[ACTIVITY]: In the records, each line holding "Players" must be reported.

----- ENTRIES PROVIDED -----

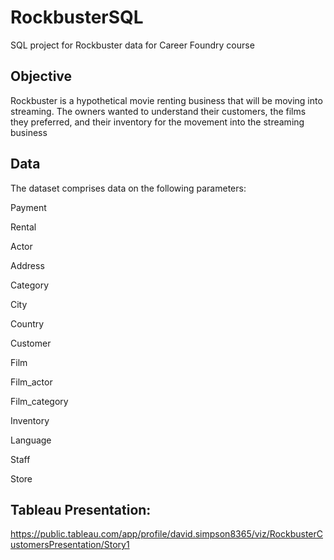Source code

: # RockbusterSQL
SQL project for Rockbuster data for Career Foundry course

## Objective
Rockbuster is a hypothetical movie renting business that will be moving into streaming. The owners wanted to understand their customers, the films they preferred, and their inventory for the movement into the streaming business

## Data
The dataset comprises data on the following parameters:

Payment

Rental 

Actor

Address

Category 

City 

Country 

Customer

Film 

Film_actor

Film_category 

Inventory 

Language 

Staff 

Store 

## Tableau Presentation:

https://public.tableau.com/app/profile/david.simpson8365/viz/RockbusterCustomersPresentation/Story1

-----
----- ENTRIES PROVIDED -----

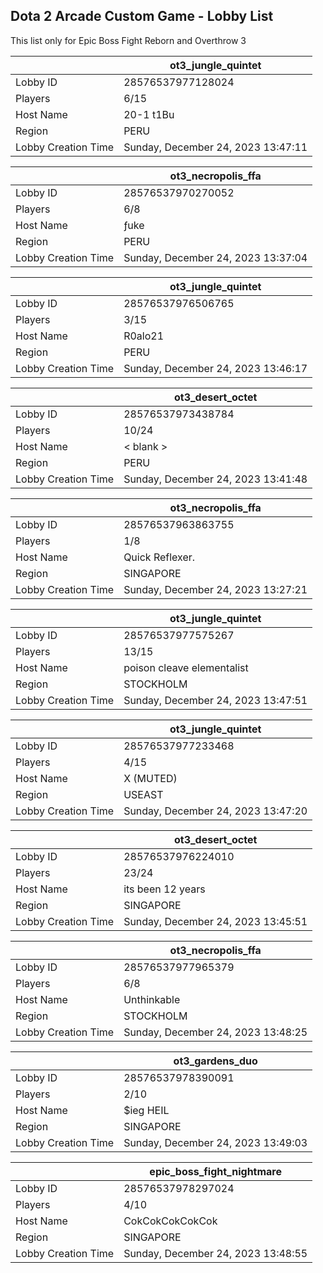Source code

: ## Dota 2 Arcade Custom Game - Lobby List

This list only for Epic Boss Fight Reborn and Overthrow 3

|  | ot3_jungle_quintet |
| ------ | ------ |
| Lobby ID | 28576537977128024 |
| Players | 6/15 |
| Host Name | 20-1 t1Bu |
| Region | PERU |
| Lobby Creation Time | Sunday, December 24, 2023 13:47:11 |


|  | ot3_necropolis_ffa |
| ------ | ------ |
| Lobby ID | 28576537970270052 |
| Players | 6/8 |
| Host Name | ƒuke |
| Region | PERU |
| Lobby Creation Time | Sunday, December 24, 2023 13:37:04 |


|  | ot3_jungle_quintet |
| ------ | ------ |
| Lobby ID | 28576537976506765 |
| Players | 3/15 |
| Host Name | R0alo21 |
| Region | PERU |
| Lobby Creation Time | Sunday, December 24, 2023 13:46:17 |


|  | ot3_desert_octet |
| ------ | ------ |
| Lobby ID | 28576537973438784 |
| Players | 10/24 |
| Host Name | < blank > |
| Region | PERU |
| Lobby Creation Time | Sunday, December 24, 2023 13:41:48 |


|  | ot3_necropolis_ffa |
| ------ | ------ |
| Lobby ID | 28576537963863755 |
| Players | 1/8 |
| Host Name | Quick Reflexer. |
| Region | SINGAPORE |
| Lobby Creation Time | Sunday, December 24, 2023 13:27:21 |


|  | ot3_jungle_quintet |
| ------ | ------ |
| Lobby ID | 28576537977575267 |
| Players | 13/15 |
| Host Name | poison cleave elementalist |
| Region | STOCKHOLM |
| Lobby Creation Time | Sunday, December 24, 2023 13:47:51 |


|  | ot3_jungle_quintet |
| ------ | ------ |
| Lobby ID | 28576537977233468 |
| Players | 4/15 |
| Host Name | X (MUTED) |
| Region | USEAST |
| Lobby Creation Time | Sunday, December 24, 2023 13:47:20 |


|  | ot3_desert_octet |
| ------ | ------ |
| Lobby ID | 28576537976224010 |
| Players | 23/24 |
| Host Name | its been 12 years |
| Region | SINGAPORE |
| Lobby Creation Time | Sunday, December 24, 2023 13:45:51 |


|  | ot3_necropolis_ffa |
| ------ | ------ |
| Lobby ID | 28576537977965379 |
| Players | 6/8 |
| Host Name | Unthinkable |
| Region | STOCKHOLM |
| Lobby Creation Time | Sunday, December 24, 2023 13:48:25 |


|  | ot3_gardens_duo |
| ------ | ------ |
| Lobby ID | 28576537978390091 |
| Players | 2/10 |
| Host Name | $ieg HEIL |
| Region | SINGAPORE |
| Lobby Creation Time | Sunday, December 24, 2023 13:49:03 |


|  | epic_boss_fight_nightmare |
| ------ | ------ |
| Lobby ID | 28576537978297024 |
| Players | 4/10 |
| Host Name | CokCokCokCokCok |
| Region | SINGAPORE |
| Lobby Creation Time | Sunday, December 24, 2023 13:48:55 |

-----

[TASK ANSWER]:
| Players | 6/15 |
| Players | 6/8 |
| Players | 3/15 |
| Players | 10/24 |
| Players | 1/8 |
| Players | 13/15 |
| Players | 4/15 |
| Players | 23/24 |
| Players | 6/8 |
| Players | 2/10 |
| Players | 4/10 |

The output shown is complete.